Grüne weisen AKW-Pläne in Bayern zurück: „Da wirft sich Söder hinter einen abgefahrenen Zug“

Ministerpräsident Söder (CSU) will das jetzt abgeschaltete AKW Isar 2 weiter laufen lassen. Kritik daran kommt von den Grünen und dem Bundesamt für die Sicherheit nuklearer Entsorgung.

| Update:

Der bayerische Ministerpräsident Markus Söder möchte nach eigener Darstellung Atomkraftwerke wie den abgeschalteten Meiler Isar 2 in Landesverantwortung weiter betreiben. Vom Bund verlangt er dafür eine Änderung des Atomgesetzes.

Bayern fordert deshalb vom Bund eine eigene Länderzuständigkeit für den Weiterbetrieb der Kernkraft. Solange die Krise (bei der Energieversorgung infolge des Ukraine-Kriegs) nicht beendet und der Übergang zu den Erneuerbaren nicht gelungen ist, müssen wir bis zum Ende des Jahrzehnts jede Form von Energie nutzen“, sagte er der „Bild am Sonntag“. Bayern sei dazu bereit.

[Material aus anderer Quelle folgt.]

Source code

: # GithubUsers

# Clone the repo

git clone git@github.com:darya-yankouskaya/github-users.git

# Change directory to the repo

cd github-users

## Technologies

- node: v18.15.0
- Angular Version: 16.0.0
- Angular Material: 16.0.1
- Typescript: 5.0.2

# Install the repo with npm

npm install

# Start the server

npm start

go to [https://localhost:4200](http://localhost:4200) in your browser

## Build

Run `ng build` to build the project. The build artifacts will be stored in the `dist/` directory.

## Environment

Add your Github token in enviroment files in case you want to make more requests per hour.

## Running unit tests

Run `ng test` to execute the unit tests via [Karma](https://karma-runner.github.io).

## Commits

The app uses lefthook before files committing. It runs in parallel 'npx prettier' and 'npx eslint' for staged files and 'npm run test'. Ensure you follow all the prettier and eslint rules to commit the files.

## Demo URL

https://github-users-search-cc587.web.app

Bayern will Vorreiter in der Forschung zur Kernfusion werden

Bayern wolle zudem als Vorreiter in die Forschung zur Kernfusion und den Bau eines eigenen Forschungsreaktors einsteigen, bekräftigte Söder. Dies könne gern in Zusammenarbeit mit anderen Ländern geschehen. Zudem brauche es dringend eine nationale Forschungsstrategie für eine Nutzbarkeit des Atommülls.

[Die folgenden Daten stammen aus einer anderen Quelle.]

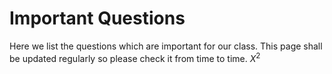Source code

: # Important Questions
Here we list the questions which are important for our class. This page shall be updated regularly so please check it from time to time. $X^2$
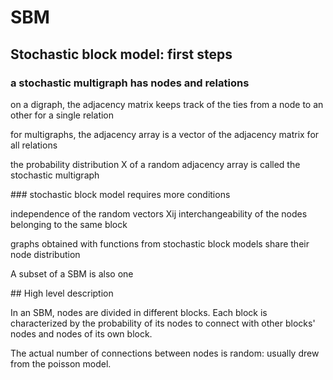 # SBM

## Stochastic block model: first steps

### a stochastic multigraph has nodes and relations

on a digraph, the adjacency matrix keeps track of the ties from a node to an other for a single relation

for multigraphs, the adjacency array is a vector of the adjacency matrix for all relations

the probability distribution X of a random adjacency array is called the stochastic multigraph

### stochastic block model requires more conditions

independence of the random vectors Xij
interchangeability of the nodes belonging to the same block

graphs obtained with functions from stochastic block models share their node distribution

A subset of a SBM is also one

## High level description

In an SBM, nodes are divided in different blocks.
Each block is characterized by the probability of its nodes to connect with other blocks' nodes and nodes of its own block.

The actual number of connections between nodes is random: usually drew from the poisson model.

Man sei es künftigen Generationen schuldig, nicht nur über ein Endlager in ferner Zukunft zu diskutieren, sondern auch innovative Pläne für eine verantwortungsvolle und technologische Lösung zu entwickeln.

Verlängerung der Kernenergie nach Wahlsieg der Union

In einem am Donnerstag erschienenen Interview mit „Focus online“ hatte Söder die Abschaltung der letzten drei AKWs in Deutschland kritisiert und erklärt, das ergebe zu diesem Zeitpunkt aus pragmatischen Gründen keinen Sinn. Auf die Frage, wie er diesen Prozess noch stoppen wolle, hatte er gesagt, sollte die Union die nächste Bundestagswahl gewinnen,sollte es eine Verlängerung der Kernenergie geben“. Im Oktober wird in Bayern ein neuer Landtag gewählt.

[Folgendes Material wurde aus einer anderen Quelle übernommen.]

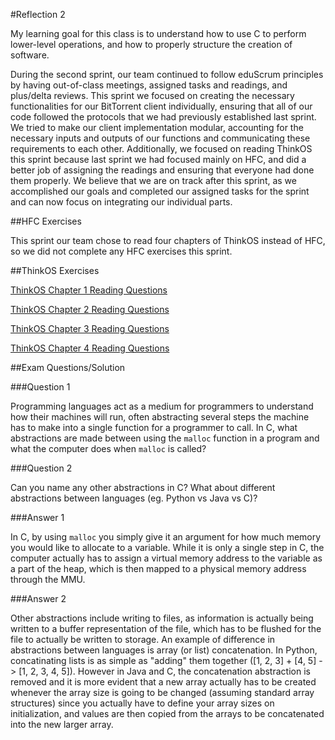 #Reflection 2

My learning goal for this class is to understand how to use C to perform lower-level operations, and how to properly structure the creation of software.

During the second sprint, our team continued to follow eduScrum principles by having out-of-class meetings, assigned tasks and readings, and plus/delta reviews.  This sprint we focused on creating the necessary functionalities for our BitTorrent client individually, ensuring that all of our code followed the protocols that we had previously established last sprint.  We tried to make our client implementation modular, accounting for the necessary inputs and outputs of our functions and communicating these requirements to each other.  Additionally, we focused on reading ThinkOS this sprint because last sprint we had focused mainly on HFC, and did a better job of assigning the readings and ensuring that everyone had done them properly.  We believe that we are on track after this sprint, as we accomplished our goals and completed our assigned tasks for the sprint and can now focus on integrating our individual parts.  

##HFC Exercises

This sprint our team chose to read four chapters of ThinkOS instead of HFC, so we did not complete any HFC exercises this sprint.

##ThinkOS Exercises

[ThinkOS Chapter 1 Reading Questions](https://github.com/apan64/ExercisesInC/blob/master/reading_questions/answers/chp1.txt)

[ThinkOS Chapter 2 Reading Questions](https://github.com/apan64/ExercisesInC/blob/master/reading_questions/answers/chp2.txt)

[ThinkOS Chapter 3 Reading Questions](https://github.com/apan64/ExercisesInC/blob/master/reading_questions/answers/chp3.txt)

[ThinkOS Chapter 4 Reading Questions](https://github.com/apan64/ExercisesInC/blob/master/reading_questions/answers/chp4.txt)

##Exam Questions/Solution

###Question 1

Programming languages act as a medium for programmers to understand how their machines will run, often abstracting several steps the machine has to make into a single function for a programmer to call.  In C, what abstractions are made between using the `malloc` function in a program and what the computer does when `malloc` is called?

###Question 2

Can you name any other abstractions in C?  What about different abstractions between languages (eg. Python vs Java vs C)?

###Answer 1

In C, by using `malloc` you simply give it an argument for how much memory you would like to allocate to a variable.  While it is only a single step in C, the computer actually has to assign a virtual memory address to the variable as a part of the heap, which is then mapped to a physical memory address through the MMU.

###Answer 2

Other abstractions include writing to files, as information is actually being written to a buffer representation of the file, which has to be flushed for the file to actually be written to storage.  An example of difference in abstractions between languages is array (or list) concatenation.  In Python, concatinating lists is as simple as "adding" them together ([1, 2, 3] + [4, 5] -> [1, 2, 3, 4, 5]).  However in Java and C, the concatenation abstraction is removed and it is more evident that a new array actually has to be created whenever the array size is going to be changed (assuming standard array structures) since you actually have to define your array sizes on initialization, and values are then copied from the arrays to be concatenated into the new larger array.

Es kann als ausgeschlossen gelten, dass die Ampel-Koalition auf Söders Forderung eingeht. Denn dann wäre unter anderem die Frage der Endlagerung des in Bayern weiter produzierten Atommülls gesondert zu klären. Bei der bundesweiten Suche nach einem Endlager für den bisher angefallenen Atommüll steht Bayern bereits jetzt auf der Bremse, sobald es um eine Lösung auf dem Gebiet des Freistaats geht.

 Da wirft sich Söder mit großer Geste hinter einen abgefahrenen Zug.

Jürgen Trittin, früherer Bundesumweltminister (Grüne)

Die Grünen wiesen Söders Forderung als reine Parteitaktik zurück. „Da wirft sich Söder mit großer Geste hinter einen abgefahrenen Zug“, sagte der Bundestagsabgeordnete und frühere Bundesumweltminister Jürgen Trittin (Grüne) dem „Tagesspiegel“. Er folge dabei dem Motto „Das fordere ich, weil die Ablehnung gesichert ist“.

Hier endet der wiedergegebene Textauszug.